I think back to the recent Association for Contemporary Jewellers’ talk I attended at the SOJ, where in celebration of the 20:20 Visions exhibition in the Vittoria Street Gallery, ACJ Chair, Terry Hunt was in conversation with our Head of School, Stephen Bottomley and Emily Kidson. In keeping with the visionary theme, questions were asked about the role of new technology in each of their work. Both their comments really struck a chord with me, it was as if Kidson read my mind, declaring that she was happy to ignore new technology, she expressed a desire at some point to explore new technologies, but on her own terms and in her own time which I really admired. Bottomley’s comments were equally as reassuring, his work encompassing some of the most historical techniques and materials hand in hand with new technologies.

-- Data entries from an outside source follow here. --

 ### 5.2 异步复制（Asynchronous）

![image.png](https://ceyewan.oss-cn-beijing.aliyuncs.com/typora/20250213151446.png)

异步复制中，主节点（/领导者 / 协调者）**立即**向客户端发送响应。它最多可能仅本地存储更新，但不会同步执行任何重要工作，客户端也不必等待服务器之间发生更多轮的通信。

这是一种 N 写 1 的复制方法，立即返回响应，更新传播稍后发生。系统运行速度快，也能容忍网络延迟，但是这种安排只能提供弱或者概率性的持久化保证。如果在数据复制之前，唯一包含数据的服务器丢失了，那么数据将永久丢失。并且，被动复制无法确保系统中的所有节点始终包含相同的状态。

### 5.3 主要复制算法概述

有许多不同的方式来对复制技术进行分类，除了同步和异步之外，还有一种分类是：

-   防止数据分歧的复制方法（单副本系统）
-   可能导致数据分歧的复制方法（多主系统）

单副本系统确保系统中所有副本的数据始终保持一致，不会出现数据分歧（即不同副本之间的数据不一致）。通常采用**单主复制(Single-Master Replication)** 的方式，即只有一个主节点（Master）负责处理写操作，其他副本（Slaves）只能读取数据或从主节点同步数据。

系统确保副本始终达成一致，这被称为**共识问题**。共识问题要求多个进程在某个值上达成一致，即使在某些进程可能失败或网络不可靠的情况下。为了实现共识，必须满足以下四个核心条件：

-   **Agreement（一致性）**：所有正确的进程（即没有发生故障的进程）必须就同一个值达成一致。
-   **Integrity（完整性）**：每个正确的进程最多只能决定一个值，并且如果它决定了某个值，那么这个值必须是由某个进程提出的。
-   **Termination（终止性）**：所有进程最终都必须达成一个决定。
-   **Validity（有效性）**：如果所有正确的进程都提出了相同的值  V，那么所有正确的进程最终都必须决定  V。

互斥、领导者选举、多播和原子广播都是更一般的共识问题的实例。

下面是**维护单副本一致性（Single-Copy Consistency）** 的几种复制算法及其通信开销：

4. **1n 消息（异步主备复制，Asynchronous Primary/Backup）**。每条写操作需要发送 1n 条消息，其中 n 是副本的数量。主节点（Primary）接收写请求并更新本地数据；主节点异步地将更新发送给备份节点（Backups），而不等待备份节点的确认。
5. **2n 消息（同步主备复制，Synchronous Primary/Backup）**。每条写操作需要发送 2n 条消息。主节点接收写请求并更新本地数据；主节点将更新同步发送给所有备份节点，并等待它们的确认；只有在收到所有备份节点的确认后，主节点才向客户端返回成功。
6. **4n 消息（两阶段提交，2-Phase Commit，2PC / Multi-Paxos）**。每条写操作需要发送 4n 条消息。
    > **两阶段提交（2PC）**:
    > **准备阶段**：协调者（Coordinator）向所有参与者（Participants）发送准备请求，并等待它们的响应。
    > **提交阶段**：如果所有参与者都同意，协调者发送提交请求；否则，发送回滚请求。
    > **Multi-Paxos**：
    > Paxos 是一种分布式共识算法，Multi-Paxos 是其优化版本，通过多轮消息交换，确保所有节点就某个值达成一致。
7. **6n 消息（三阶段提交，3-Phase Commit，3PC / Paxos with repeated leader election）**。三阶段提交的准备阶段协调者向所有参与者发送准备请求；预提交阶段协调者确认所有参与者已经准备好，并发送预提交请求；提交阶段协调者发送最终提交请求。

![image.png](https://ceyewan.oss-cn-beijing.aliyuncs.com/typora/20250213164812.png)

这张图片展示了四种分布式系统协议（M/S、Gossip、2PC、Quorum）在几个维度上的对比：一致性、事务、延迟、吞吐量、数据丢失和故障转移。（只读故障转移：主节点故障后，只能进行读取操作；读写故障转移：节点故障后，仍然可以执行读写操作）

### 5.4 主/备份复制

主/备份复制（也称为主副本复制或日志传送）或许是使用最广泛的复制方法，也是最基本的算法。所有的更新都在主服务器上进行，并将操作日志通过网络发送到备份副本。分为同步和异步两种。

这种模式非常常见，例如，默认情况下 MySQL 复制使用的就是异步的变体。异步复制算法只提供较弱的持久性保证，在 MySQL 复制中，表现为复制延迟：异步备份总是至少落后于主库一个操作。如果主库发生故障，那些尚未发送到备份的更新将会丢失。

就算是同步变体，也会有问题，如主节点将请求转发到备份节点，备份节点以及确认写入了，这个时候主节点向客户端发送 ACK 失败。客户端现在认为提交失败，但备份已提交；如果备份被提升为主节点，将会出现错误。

In our workshop this week, we were asked to discuss in groups a future scenario and invent a ‘jewellery’ item considering future bodies, future materials and future tools. We had 1 hour to prepare a presentation and prototype. Unsurprisingly I gravitated towards others that are also skeptical of the role new technology is increasingly playing in our everyday lives, the lovely Hannah Chapman and Chloe Henderson. We quickly agreed that we wanted to create our own digital portable panic room. This would act as a personalised safe space for when you just need a little breather from our high-tech world. Chloe coined a great name, meaning an unfilled space; a gap and LACUNA, the virtual panic room was born.
Lacuna would work in synch with your body, carefully monitoring your vitals and anxiety levels, the palm sized sensor would detect just when you needed that ‘time out’ the most. Perhaps it will provide a feeling of weightlessness, a comforting voice, a soft and tactile environment, the choice is yours!
As I start to unpack technology and crucially its relationship with tools, technique and materials – I don’t mind admitting that I wrongly always thought of only new high-technology. It’s refreshing to grasp that just because you are applying new technology to your work, it doesn’t automatically make it innovative and that older technology or low technology in new hands can be just as exciting and inventive.
‘The most important innovators often don’t need any technologies – just imagination and acute sensitivity to people’s needs.’ Geoff Mulgan
So, have I changed my opinion? In reality, I am not sure how using technology to fight technology would really work and I know I don’t want to use high-technology unnecessarily. However, I do feel that I have faced and overcome a little nagging voice in my head, and utterly liberated and inspired to explore how technology can work for me and certainly not something I should fear. I am heavily weighted towards a historical and traditional perspective, I hope that I can achieve the optimal balance, exploiting new technologies where relevant and in doings so allowing my work to become current and aid shaping a unique artistic identity.